RuntimeError: The expanded size of the tensor must match the existing size at non-singleton dimension
david-littlefield opened this issue · comments
Hello @li-js ,
I've been troubleshooting this error for a while now, but I'm unsure what is causing it. The Error occurs after iterating through a dozen or so images. Eventually, one of the tensors is only off by 1, and the program crashes. At first, I thought it was a rounding error caused by the outS
function in the model_solver
file. But, experimenting with it didn't fix the error. Recently, I noticed the tensors are different sizes on line 267 and 271
in the train.py
file. But, I still don't know what is causing the problem. Also, I'm running on a cpu, so testing takes a while, but I'll have access to a gpu within the next week so.
Training Epoch 0/18 (3199.0 batches) ..: 0%| | 11/600Traceback (most recent call last):
File "train.py", line 272, in <module>
loss_tag_grp = myInstanceLoss.myInstanceLoss_group(tag, tag_target, ignore_index=None)
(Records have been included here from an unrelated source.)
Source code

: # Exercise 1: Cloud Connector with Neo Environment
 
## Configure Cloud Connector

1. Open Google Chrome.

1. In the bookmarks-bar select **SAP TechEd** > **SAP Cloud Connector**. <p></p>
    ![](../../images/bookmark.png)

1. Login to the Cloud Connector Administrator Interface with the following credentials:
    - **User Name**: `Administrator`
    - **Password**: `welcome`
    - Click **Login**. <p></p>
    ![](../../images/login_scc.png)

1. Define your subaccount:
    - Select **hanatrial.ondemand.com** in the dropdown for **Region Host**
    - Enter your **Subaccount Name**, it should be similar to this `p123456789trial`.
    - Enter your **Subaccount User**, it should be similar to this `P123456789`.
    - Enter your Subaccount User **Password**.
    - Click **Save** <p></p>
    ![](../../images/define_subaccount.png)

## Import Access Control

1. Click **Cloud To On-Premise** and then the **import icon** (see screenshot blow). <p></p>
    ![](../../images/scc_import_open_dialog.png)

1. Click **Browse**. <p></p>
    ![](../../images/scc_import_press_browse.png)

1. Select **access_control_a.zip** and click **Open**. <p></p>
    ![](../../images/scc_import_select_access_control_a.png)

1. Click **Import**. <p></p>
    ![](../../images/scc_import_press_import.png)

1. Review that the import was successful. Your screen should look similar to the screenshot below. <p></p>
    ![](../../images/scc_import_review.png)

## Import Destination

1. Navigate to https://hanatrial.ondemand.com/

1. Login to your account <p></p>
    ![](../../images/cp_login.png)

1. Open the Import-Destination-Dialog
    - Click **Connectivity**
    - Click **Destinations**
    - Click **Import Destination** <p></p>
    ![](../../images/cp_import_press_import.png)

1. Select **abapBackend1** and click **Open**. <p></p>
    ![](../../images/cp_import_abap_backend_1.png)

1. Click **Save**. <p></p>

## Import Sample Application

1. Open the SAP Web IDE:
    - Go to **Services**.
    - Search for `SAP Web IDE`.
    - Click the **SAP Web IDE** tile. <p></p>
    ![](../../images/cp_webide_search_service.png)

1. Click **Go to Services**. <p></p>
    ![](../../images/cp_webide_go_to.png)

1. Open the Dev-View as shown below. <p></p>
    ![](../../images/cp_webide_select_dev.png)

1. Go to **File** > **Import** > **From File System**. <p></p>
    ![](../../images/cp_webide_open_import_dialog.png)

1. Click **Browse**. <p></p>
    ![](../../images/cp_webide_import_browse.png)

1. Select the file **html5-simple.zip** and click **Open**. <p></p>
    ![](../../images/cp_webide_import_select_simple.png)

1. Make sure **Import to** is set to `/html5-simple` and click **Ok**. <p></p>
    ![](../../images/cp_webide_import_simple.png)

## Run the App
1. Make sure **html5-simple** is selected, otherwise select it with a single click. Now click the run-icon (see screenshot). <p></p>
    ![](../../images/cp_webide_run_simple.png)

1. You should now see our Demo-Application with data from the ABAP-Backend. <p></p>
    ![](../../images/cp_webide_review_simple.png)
File "libs/myInstanceLoss.py", line 118, in myInstanceLoss_group
inst = pred[mask.expand_as(pred)].view(C,-1,1) #c x -1 x 1
RuntimeError: The expanded size of the tensor (76) must match the existing size (77) at non-singleton dimension 1. Target sizes: [8, 76, 76]. Tensor sizes: [1, 77, 76]
I think the most probable cause is the difference in the versions of the library used. I have specified the version of the key libs in eval.py, e.g.: https://github.com/li-js/MHPM/blob/master/eval.py#L3
Otherwise, I guess it would not be a big problem if the tag_target's dimension is adjusted a little bit (by trimming) to fit the dimension of the tag.
Thanks, @li-js. I tried your suggestion, but none of the versions listed in eval.py
could be installed. Either, it wasn't offered by pip, it crashed during installation, or it conflicted with another module.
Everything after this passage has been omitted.